PROBLEM DETAILS -
Each entry in the material below should be copied without any alteration.

MATERIAL FOR THIS TASK -
[Start of Attachment]
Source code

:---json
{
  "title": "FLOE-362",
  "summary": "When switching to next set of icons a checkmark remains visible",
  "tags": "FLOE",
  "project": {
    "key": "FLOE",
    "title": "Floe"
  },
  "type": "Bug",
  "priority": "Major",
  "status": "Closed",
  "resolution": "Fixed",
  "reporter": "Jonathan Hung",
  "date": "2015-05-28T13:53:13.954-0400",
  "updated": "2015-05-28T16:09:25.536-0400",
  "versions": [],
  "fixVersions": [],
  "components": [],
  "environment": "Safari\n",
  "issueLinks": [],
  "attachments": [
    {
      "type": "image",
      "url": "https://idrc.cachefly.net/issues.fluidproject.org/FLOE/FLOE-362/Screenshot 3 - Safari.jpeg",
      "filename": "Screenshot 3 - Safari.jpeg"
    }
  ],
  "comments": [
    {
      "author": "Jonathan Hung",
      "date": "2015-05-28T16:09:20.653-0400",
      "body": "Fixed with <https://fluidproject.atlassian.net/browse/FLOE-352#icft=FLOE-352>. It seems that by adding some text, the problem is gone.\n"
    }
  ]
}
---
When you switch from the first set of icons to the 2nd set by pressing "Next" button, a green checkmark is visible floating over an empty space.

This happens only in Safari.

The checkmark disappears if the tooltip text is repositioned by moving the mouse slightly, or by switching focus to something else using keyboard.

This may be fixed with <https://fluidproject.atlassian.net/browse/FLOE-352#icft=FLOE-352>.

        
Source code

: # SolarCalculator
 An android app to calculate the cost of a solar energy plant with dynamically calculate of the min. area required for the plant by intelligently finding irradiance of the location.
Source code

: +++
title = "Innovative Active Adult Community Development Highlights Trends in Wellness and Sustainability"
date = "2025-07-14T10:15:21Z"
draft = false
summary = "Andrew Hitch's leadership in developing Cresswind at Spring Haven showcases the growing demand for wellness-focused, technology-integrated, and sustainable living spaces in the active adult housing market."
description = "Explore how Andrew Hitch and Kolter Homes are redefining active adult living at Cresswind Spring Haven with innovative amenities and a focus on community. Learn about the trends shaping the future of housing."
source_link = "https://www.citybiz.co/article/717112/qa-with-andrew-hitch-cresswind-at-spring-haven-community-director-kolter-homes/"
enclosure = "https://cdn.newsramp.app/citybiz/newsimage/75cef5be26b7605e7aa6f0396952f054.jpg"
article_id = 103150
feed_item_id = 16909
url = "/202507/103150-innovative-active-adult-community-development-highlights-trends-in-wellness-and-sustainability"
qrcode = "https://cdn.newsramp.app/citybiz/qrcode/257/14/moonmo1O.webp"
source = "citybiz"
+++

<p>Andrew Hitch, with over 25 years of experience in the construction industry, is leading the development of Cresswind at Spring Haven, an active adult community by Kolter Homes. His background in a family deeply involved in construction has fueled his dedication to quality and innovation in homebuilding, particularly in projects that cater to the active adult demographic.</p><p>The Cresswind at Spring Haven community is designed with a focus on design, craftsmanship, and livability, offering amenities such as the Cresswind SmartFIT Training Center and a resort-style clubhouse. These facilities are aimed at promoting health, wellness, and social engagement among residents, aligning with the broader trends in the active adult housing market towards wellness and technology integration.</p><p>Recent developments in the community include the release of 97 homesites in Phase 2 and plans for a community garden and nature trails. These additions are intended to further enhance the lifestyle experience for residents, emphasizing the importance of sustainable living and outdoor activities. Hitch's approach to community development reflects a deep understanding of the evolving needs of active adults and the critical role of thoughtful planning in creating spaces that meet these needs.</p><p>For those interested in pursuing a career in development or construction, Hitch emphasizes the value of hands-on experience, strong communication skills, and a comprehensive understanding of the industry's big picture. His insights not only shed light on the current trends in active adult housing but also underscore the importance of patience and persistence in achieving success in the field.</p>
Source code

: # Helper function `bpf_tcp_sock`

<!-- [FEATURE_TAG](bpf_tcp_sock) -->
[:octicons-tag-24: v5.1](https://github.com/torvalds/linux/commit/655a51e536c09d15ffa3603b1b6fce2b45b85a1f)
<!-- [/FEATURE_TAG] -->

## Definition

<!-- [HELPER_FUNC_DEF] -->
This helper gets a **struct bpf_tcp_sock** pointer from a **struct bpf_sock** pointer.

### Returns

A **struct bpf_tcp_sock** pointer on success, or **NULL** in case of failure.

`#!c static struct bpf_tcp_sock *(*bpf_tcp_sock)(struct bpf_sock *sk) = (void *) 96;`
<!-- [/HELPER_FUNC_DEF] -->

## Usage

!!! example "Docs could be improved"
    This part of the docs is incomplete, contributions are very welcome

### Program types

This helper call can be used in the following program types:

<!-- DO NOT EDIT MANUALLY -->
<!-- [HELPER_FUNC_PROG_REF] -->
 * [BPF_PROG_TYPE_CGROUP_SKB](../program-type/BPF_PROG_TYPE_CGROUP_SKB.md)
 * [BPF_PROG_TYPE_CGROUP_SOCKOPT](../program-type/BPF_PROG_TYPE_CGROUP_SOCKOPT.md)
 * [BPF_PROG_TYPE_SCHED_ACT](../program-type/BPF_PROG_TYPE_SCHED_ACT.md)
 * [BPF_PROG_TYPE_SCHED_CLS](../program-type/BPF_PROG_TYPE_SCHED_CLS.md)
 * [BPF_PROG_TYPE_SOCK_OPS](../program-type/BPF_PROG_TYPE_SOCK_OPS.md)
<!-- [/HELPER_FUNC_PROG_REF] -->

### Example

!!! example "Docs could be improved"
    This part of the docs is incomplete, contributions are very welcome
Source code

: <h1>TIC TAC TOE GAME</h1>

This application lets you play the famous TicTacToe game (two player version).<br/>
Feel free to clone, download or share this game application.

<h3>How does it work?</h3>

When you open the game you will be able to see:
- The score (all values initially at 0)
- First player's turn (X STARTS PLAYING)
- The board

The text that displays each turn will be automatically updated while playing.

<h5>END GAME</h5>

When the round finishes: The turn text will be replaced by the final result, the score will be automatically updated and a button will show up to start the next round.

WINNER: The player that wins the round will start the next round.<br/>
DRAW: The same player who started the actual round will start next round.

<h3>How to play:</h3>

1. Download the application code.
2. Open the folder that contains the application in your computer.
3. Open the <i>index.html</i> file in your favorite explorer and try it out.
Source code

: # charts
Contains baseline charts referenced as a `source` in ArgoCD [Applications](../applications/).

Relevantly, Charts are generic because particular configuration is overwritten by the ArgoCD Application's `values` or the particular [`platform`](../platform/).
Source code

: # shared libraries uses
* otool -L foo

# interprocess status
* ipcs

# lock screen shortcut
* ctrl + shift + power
[End of Attachment]
TASK ANSWER -
Source code

:---json
{
  "title": "FLOE-362",
  "summary": "When switching to next set of icons a checkmark remains visible",
  "tags": "FLOE",
  "project": {
    "key": "FLOE",
    "title": "Floe"
  },
  "type": "Bug",
  "priority": "Major",
  "status": "Closed",
  "resolution": "Fixed",
  "reporter": "Jonathan Hung",
  "date": "2015-05-28T13:53:13.954-0400",
  "updated": "2015-05-28T16:09:25.536-0400",
  "versions": [],
  "fixVersions": [],
  "components": [],
  "environment": "Safari\n",
  "issueLinks": [],
  "attachments": [
    {
      "type": "image",
      "url": "https://idrc.cachefly.net/issues.fluidproject.org/FLOE/FLOE-362/Screenshot 3 - Safari.jpeg",
      "filename": "Screenshot 3 - Safari.jpeg"
    }
  ],
  "comments": [
    {
      "author": "Jonathan Hung",
      "date": "2015-05-28T16:09:20.653-0400",
      "body": "Fixed with <https://fluidproject.atlassian.net/browse/FLOE-352#icft=FLOE-352>. It seems that by adding some text, the problem is gone.\n"
    }
  ]
}
---
When you switch from the first set of icons to the 2nd set by pressing "Next" button, a green checkmark is visible floating over an empty space.

This happens only in Safari.

The checkmark disappears if the tooltip text is repositioned by moving the mouse slightly, or by switching focus to something else using keyboard.

This may be fixed with <https://fluidproject.atlassian.net/browse/FLOE-352#icft=FLOE-352>.

        
Source code

: # SolarCalculator
 An android app to calculate the cost of a solar energy plant with dynamically calculate of the min. area required for the plant by intelligently finding irradiance of the location.
Source code

: +++
title = "Innovative Active Adult Community Development Highlights Trends in Wellness and Sustainability"
date = "2025-07-14T10:15:21Z"
draft = false
summary = "Andrew Hitch's leadership in developing Cresswind at Spring Haven showcases the growing demand for wellness-focused, technology-integrated, and sustainable living spaces in the active adult housing market."
description = "Explore how Andrew Hitch and Kolter Homes are redefining active adult living at Cresswind Spring Haven with innovative amenities and a focus on community. Learn about the trends shaping the future of housing."
source_link = "https://www.citybiz.co/article/717112/qa-with-andrew-hitch-cresswind-at-spring-haven-community-director-kolter-homes/"
enclosure = "https://cdn.newsramp.app/citybiz/newsimage/75cef5be26b7605e7aa6f0396952f054.jpg"
article_id = 103150
feed_item_id = 16909
url = "/202507/103150-innovative-active-adult-community-development-highlights-trends-in-wellness-and-sustainability"
qrcode = "https://cdn.newsramp.app/citybiz/qrcode/257/14/moonmo1O.webp"
source = "citybiz"
+++

<p>Andrew Hitch, with over 25 years of experience in the construction industry, is leading the development of Cresswind at Spring Haven, an active adult community by Kolter Homes. His background in a family deeply involved in construction has fueled his dedication to quality and innovation in homebuilding, particularly in projects that cater to the active adult demographic.</p><p>The Cresswind at Spring Haven community is designed with a focus on design, craftsmanship, and livability, offering amenities such as the Cresswind SmartFIT Training Center and a resort-style clubhouse. These facilities are aimed at promoting health, wellness, and social engagement among residents, aligning with the broader trends in the active adult housing market towards wellness and technology integration.</p><p>Recent developments in the community include the release of 97 homesites in Phase 2 and plans for a community garden and nature trails. These additions are intended to further enhance the lifestyle experience for residents, emphasizing the importance of sustainable living and outdoor activities. Hitch's approach to community development reflects a deep understanding of the evolving needs of active adults and the critical role of thoughtful planning in creating spaces that meet these needs.</p><p>For those interested in pursuing a career in development or construction, Hitch emphasizes the value of hands-on experience, strong communication skills, and a comprehensive understanding of the industry's big picture. His insights not only shed light on the current trends in active adult housing but also underscore the importance of patience and persistence in achieving success in the field.</p>
Source code

: # Helper function `bpf_tcp_sock`

<!-- [FEATURE_TAG](bpf_tcp_sock) -->
[:octicons-tag-24: v5.1](https://github.com/torvalds/linux/commit/655a51e536c09d15ffa3603b1b6fce2b45b85a1f)
<!-- [/FEATURE_TAG] -->

## Definition

<!-- [HELPER_FUNC_DEF] -->
This helper gets a **struct bpf_tcp_sock** pointer from a **struct bpf_sock** pointer.

### Returns

A **struct bpf_tcp_sock** pointer on success, or **NULL** in case of failure.

`#!c static struct bpf_tcp_sock *(*bpf_tcp_sock)(struct bpf_sock *sk) = (void *) 96;`
<!-- [/HELPER_FUNC_DEF] -->

## Usage

!!! example "Docs could be improved"
    This part of the docs is incomplete, contributions are very welcome

### Program types

This helper call can be used in the following program types:

<!-- DO NOT EDIT MANUALLY -->
<!-- [HELPER_FUNC_PROG_REF] -->
 * [BPF_PROG_TYPE_CGROUP_SKB](../program-type/BPF_PROG_TYPE_CGROUP_SKB.md)
 * [BPF_PROG_TYPE_CGROUP_SOCKOPT](../program-type/BPF_PROG_TYPE_CGROUP_SOCKOPT.md)
 * [BPF_PROG_TYPE_SCHED_ACT](../program-type/BPF_PROG_TYPE_SCHED_ACT.md)
 * [BPF_PROG_TYPE_SCHED_CLS](../program-type/BPF_PROG_TYPE_SCHED_CLS.md)
 * [BPF_PROG_TYPE_SOCK_OPS](../program-type/BPF_PROG_TYPE_SOCK_OPS.md)
<!-- [/HELPER_FUNC_PROG_REF] -->

### Example

!!! example "Docs could be improved"
    This part of the docs is incomplete, contributions are very welcome
Source code

: <h1>TIC TAC TOE GAME</h1>

This application lets you play the famous TicTacToe game (two player version).<br/>
Feel free to clone, download or share this game application.

<h3>How does it work?</h3>

When you open the game you will be able to see:
- The score (all values initially at 0)
- First player's turn (X STARTS PLAYING)
- The board

The text that displays each turn will be automatically updated while playing.

<h5>END GAME</h5>

When the round finishes: The turn text will be replaced by the final result, the score will be automatically updated and a button will show up to start the next round.

WINNER: The player that wins the round will start the next round.<br/>
DRAW: The same player who started the actual round will start next round.

<h3>How to play:</h3>

1. Download the application code.
2. Open the folder that contains the application in your computer.
3. Open the <i>index.html</i> file in your favorite explorer and try it out.
Source code

: # charts
Contains baseline charts referenced as a `source` in ArgoCD [Applications](../applications/).

Relevantly, Charts are generic because particular configuration is overwritten by the ArgoCD Application's `values` or the particular [`platform`](../platform/).
Source code

: # shared libraries uses
* otool -L foo

# interprocess status
* ipcs

# lock screen shortcut
* ctrl + shift + power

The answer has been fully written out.